No prefácio dos Conceitos Fundamentais da Matemática, Bento de Jesus Caraça afirma que existem duas formas de encarar a ciência. Na primeira, e mais comum, ela é apresentada como algo já criado, lógico e longe da realidade comum. Numa segunda atitude, e a que decidiu adoptar, a ciência surge como processo dinâmico repleto de contradições e hesitações resultantes da sua íntima ligação à vida social. A ciência em geral e a Matemática surgem assim lado a lado com a vida real. O livro debruça-se sobre a experiência matemática, a sua história e o processo de descoberta do conhecimento, sobre problemas famosos, descobertas, personalidades de matemáticos, sempre apresentados numa espécie de diálogo autor-leitor.
O Auto-Didacta
Bento de Jesus Caraça viveu num tempo muito difícil como relata a História do século XX. O Mundo atravessa um período de guerras e golpes de estado e Portugal enfrenta a subida de Salazar ao poder e de todo um sistema de repressão. Viveram-se tempos de
obscurantismo cultural e científico não havendo lugar para a divulgação do conhecimento e investigação científicos em Portugal, tal como José Sebastião e Silva (1914-1972) (matemático português) refere:
“havia, quando muito, casos isolados de matemáticos investigadores. Um desses casos excepcionais foi Mira Fernandes, mestre e grande amigo de Caraça.” (Diário de Lisboa, 25 de Junho de 1968).
Assim, Bento Jesus Caraça destacou-se como interlocutor da ciência e não como inventor... Não criou teorias matemáticas mas conseguiu mostrá-las de forma acessível e clara.
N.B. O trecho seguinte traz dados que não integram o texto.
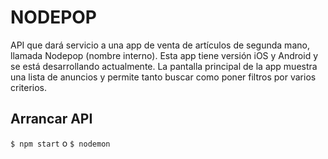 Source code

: # NODEPOP
API que dará servicio a una app de venta de artículos de segunda mano, llamada Nodepop (nombre interno). Esta app tiene versión iOS y Android y se está desarrollando actualmente. La pantalla principal de la app muestra una lista de anuncios y permite tanto buscar como poner filtros por varios criterios.

## Arrancar API
`$ npm start` o `$ nodemon`

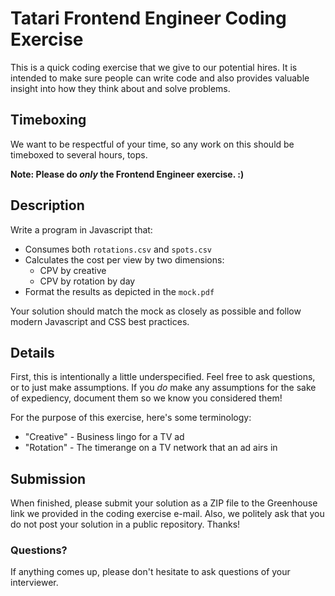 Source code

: # Tatari Frontend Engineer Coding Exercise

This is a quick coding exercise that we give to our potential
hires.  It is intended to make sure people can write code and also
provides valuable insight into how they think about and solve problems.

## Timeboxing

We want to be respectful of your time, so any work on this should be
timeboxed to several hours, tops.

**Note: Please do _only_ the Frontend Engineer exercise. :)**

## Description

Write a program in Javascript that:

 * Consumes both `rotations.csv` and `spots.csv`
 * Calculates the cost per view by two dimensions:
   * CPV by creative
   * CPV by rotation by day
 * Format the results as depicted in the `mock.pdf`

Your solution should match the mock as closely as possible and
follow modern Javascript and CSS best practices.

## Details

First, this is intentionally a little underspecified.  Feel free to
ask questions, or to just make assumptions.  If you *do* make any
assumptions for the sake of expediency, document them so we know you
considered them!

For the purpose of this exercise, here's some terminology:

 * "Creative" - Business lingo for a TV ad
 * "Rotation" - The timerange on a TV network that an ad airs in

## Submission

When finished, please submit your solution as a ZIP file to the Greenhouse link we
provided in the coding exercise e-mail. Also, we politely ask that you do not post your solution
in a public repository. Thanks!

### Questions?

 If anything comes up, please don't hesitate to ask questions of your interviewer.
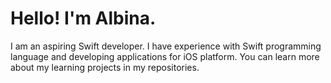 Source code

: # Hello! I'm Albina. 

I am an aspiring Swift developer. I have experience with Swift programming language and developing applications for iOS platform.
You can learn more about my learning projects in my repositories.
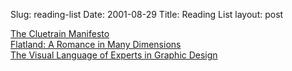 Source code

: Slug: reading-list
Date: 2001-08-29
Title: Reading List
layout: post

<a href="http://www.gonzomarketing.com/cluetrain/">The Cluetrain Manifesto</a><br />
<a href="http://www.amazon.com/exec/obidos/ASIN/014043531X/qid=999014023/sr=1-3/ref=sc_b_3/103-1876876-8423864">Flatland: A Romance in Many Dimensions</a><br />
<a href="http://lieber.www.media.mit.edu/people/lieber/Lieberary/Graphic-Design/Expert-Design/Expert-Design.html">The Visual Language of Experts in Graphic Design</a><br /><p></p>
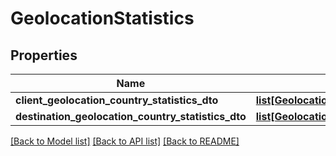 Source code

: # GeolocationStatistics

## Properties
Name | Type | Description | Notes
------------ | ------------- | ------------- | -------------
**client_geolocation_country_statistics_dto** | [**list[GeolocationCountryStatistics]**](GeolocationCountryStatistics.md) |  | [optional] 
**destination_geolocation_country_statistics_dto** | [**list[GeolocationCountryStatistics]**](GeolocationCountryStatistics.md) |  | [optional] 

[[Back to Model list]](../README.md#documentation-for-models) [[Back to API list]](../README.md#documentation-for-api-endpoints) [[Back to README]](../README.md)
Foi um professor cativante de tal forma que os alunos aguardavam-no à porta da sala de aula de modo a conseguirem os melhores lugares. Foi, portanto um excelente comunicador e transmissor de conhecimentos científicos.
As sábias palavras de José Sebastião e Silva (1914-1972), mais uma vez, são prova disso mesmo:
“ [Caraça] não foi um investigador, isto é, não foi um criador de ciência. E como poderia sê-lo, tendo sido nomeado assistente aos 18 anos (!) e professor catedrático aos 28, numa Escola da Universidade Técnica, onde grande parte da massa discente entrava com uma preparação deficientíssima em matemática? O que devemos admirar, sim, é o seu esforço de autodidacta, as suas invulgares qualidades de trabalho, de que as «Lições de Álgebra e Análise» são um dos frutos. E sinto-me inclinado a admitir que, sob esse aspecto, a sua actividade foi realmente criadora; isto é, sou levado a pensar que Bento Caraça criou, efectivamente, um estilo de ensino da matemática, de que eu próprio sou beneficiário.” (Diário de Lisboa, 25 de Junho de 1968). |
Além desta obra aqui referida ("Lições de Álgebra" e Análise) Bento de Jesus Caraça escreveu aquela que viria a ficar para sempre “colada” ao seu nome: "Conceitos Fundamentais da Matemática".
Na Biblioteca Cosmos foram publicados os dois primeiros volumes e apenas em 1951 foi publicada na íntegra. Neste livro podemos encontrar uma abordagem clara de conteúdos matemáticos, passear pela história desta ciência, sempre com uma linguagem simples que o autor oferece a todos os interessados por novos desafios não precisando de ser “especialistas na matéria”.
Bento de Jesus Caraça, o estudioso, centrou as suas atenções e estudos na área das Matemáticas Financeiras, Análise Matemática e na Álgebra, impulsionou a econometria em Portugal e mudou para sempre o ensino da matemática no nosso País, tornando-o mais humano e usando uma linguagem nova e cativante.
A par da sua luta contra o Estado Novo e em defesa do ensino para todos e contra uma Escola elitista existente na época, Caraça realizou vários cursos e conferências, escreveu obras e contribuiu para a cultura científica portuguesa com inúmeras publicações.